Women constitute an important segment of the Indian labor force whose working conditions have not made significant progress. Despite some noticeable advances for a small percentage of women, women as a whole have been relegated largely to agricultural and menial pursuits that pay the lowest wages. In some ways, as the overall economy has grown, the situation of working women in India has even deteriorated. In 1911, for example, three-quarters of the working women of India were agricultural workers; in 1991, the proportion was over 80 percent. Nearly 70 percent of the population as a whole derives its livelihood from land resources, and women contribute an estimated 55 to 66 percent of the total farm labor force. [1]

The lockdown has forced us to think specifically about migrants, whether they are skilled or unskilled workers, blue-collar workers or white-collar workers. All migrants face difficulties. Appropriate facilities should thus be created at all places to address their problems. There is a need to match demand and supply for their skills, and the employers have to be sensitive enough to create required facilities for them. Hence, a law is needed to deal with any adversities that the migrant workers may confront in future in a holistic manner. Migrant workers must be able to believe that this is a country for all, without any discrimination. They do not require mercy; they should be allowed to live with dignity.
A welfare fund for the unemployed [2] Gurcharan Das, a renowned author and the former CEO of Procter and Gamble India said that India needs a model that protects its workers — a labor welfare fund that can help the workers with some protection when he loses his job. “I was talking about having a labor unemployment fund where contribution has to come from the employer and the government every year.
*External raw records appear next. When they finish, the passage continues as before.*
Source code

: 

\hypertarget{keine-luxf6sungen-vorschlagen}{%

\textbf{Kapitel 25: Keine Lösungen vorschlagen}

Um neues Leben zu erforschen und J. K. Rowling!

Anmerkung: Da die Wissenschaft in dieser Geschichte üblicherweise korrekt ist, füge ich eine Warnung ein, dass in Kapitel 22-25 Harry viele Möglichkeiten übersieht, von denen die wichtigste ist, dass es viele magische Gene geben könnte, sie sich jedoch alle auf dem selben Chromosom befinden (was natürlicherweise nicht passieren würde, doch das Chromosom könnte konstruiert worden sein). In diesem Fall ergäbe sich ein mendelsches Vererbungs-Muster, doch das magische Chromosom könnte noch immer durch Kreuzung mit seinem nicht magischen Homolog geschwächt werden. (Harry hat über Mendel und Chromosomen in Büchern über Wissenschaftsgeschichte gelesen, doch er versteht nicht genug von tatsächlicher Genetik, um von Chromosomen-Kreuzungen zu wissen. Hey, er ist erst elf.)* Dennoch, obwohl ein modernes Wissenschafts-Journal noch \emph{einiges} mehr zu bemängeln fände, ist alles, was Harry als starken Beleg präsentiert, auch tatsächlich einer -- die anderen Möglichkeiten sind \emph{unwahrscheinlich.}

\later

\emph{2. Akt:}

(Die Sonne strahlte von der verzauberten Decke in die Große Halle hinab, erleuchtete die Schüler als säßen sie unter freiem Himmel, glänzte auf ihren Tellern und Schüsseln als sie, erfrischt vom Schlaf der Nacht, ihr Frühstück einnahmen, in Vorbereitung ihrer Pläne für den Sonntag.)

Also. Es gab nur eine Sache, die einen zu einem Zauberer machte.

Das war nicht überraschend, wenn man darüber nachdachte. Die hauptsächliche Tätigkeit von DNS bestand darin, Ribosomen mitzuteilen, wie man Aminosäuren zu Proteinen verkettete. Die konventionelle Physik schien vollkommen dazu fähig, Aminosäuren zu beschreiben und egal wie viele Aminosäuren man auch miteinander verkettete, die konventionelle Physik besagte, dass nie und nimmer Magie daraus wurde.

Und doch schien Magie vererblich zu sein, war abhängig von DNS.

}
If its 10 years, then that fellow gets 10 years funding,” he said. For instance in Denmark, you can hire a person in the morning and fire in the evening. Once you fire him, he goes to a labor unemployment fund, and he’s supported by that fund until the 21st day. And then, he has to report at the labor office to either accept the job that they give him or go for training for another job. If he doesn’t do that, then the employment fund finishes.
Some state government including Uttar Pradesh (U.P.) and Madhya Pradesh (M.P.) have proposed ordinances to exempt manufacturing establishment from the purview of most of labour law. Labour is a concurrent subject, in which the Central law and the states can make laws. Where there is any conflict between a central law and a state law on the same subject, the central law will prevail. If some of the laws sought to be suspended have a central counterpart, the suspension is open to legal challenge. While Uttar Pradesh has retained compensation for disability caused at work, the Vizag gas leak shows occupational safety brooks no compromise.